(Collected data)

◆ ◆ ◆ ◆ ◆

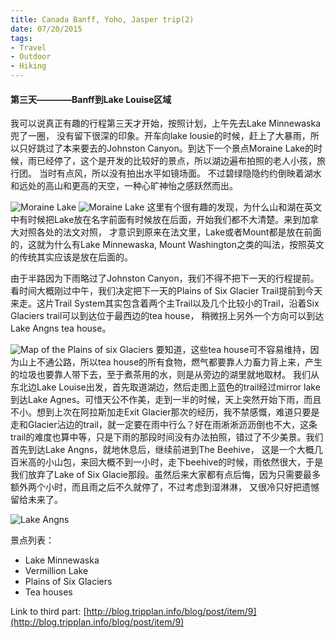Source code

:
 ```yaml
---
title: Canada Banff, Yoho, Jasper trip(2)
date: 07/20/2015
tags: 
- Travel
- Outdoor
- Hiking
---
```


#### 第三天————Banff到Lake Louise区域

我可以说真正有趣的行程第三天才开始，按照计划，上午先去Lake Minnewaska兜了一圈， 没有留下很深的印象。开车向lake lousie的时候，赶上了大暴雨，所以只好跳过了本来要去的Johnston Canyon。到达下一个景点Moraine Lake的时候，雨已经停了，这个是开发的比较好的景点，所以湖边遍布拍照的老人小孩，旅行团。 当时有点风，所以没有拍出水平如镜场面。
不过碧绿隐隐约约倒映着湖水和远处的高山和更高的天空，一种心旷神怡之感跃然而出。

<!--more-->

![Moraine Lake](http://i.imgur.com/AyehO66.jpg)
![Moraine Lake](http://i.imgur.com/hRe3N3D.jpg)
这里有个很有趣的发现，为什么山和湖在英文中有时候把Lake放在名字前面有时候放在后面，开始我们都不大清楚。来到加拿大对照各处的法文对照，
才意识到原来在法文里，Lake或者Mount都是放在前面的，这就为什么有Lake Minnewaska, Mount Washington之类的叫法，按照英文的传统其实应该是放在后面的。

由于半路因为下雨略过了Johnston Canyon，我们不得不把下一天的行程提前。看时间大概刚过中午，我们决定把下一天的Plains of Six Glacier Trail提前到今天来走。这片Trail System其实包含着两个主Trail以及几个比较小的Trail，沿着Six Glaciers trail可以到达位于最西边的tea house， 稍微拐上另外一个方向可以到达Lake Angns tea house。

![Map of the Plains of six Glaciers](http://i.imgur.com/9dqcSXy.jpg)
要知道，这些tea house可不容易维持，因为山上不通公路，所以tea house的所有食物，燃气都要靠人力畜力背上来，产生的垃圾也要靠人带下去，至于煮茶用的水，则是从旁边的湖里就地取材。
我们从东北边Lake Louise出发，首先取道湖边，然后走图上蓝色的trail经过mirror lake到达Lake Agnes。可惜天公不作美，走到一半的时候，天上突然开始下雨，而且不小。想到上次在阿拉斯加走Exit Glacier那次的经历，我不禁感慨，难道只要是走和Glacier沾边的trail，就一定要在雨中行么？好在雨淅淅沥沥倒也不大，这条trail的难度也算中等，只是下雨的那段时间没有办法拍照，错过了不少美景。我们首先到达Lake Angns，就地休息后，继续前进到The Beehive， 这是一个大概几百米高的小山包，来回大概不到一小时，走下beehive的时候，雨依然很大，于是我们放弃了Lake of Six Glacie那段。虽然后来大家都有点后悔，因为只需要最多额外两个小时，而且雨之后不久就停了，不过考虑到湿淋淋，
又很冷只好把遗憾留给未来了。

![Lake Angns](http://i.imgur.com/BT0EyPh.jpg)

景点列表：
* Lake Minnewaska
* Vermillion Lake
* Plains of Six Glaciers
* Tea houses

Link to third part: [http://blog.tripplan.info/blog/post/item/9](http://blog.tripplan.info/blog/post/item/9)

◆ ◆ ◆ ◆ ◆

▸ **TASK OBJECTIVE**
Copy each line from the entries above that has the word "http" in it.

▸ **SOLVED PROBLEM**
![Moraine Lake](http://i.imgur.com/AyehO66.jpg)
![Moraine Lake](http://i.imgur.com/hRe3N3D.jpg)
![Map of the Plains of six Glaciers](http://i.imgur.com/9dqcSXy.jpg)
![Lake Angns](http://i.imgur.com/BT0EyPh.jpg)
Link to third part: [http://blog.tripplan.info/blog/post/item/9](http://blog.tripplan.info/blog/post/item/9)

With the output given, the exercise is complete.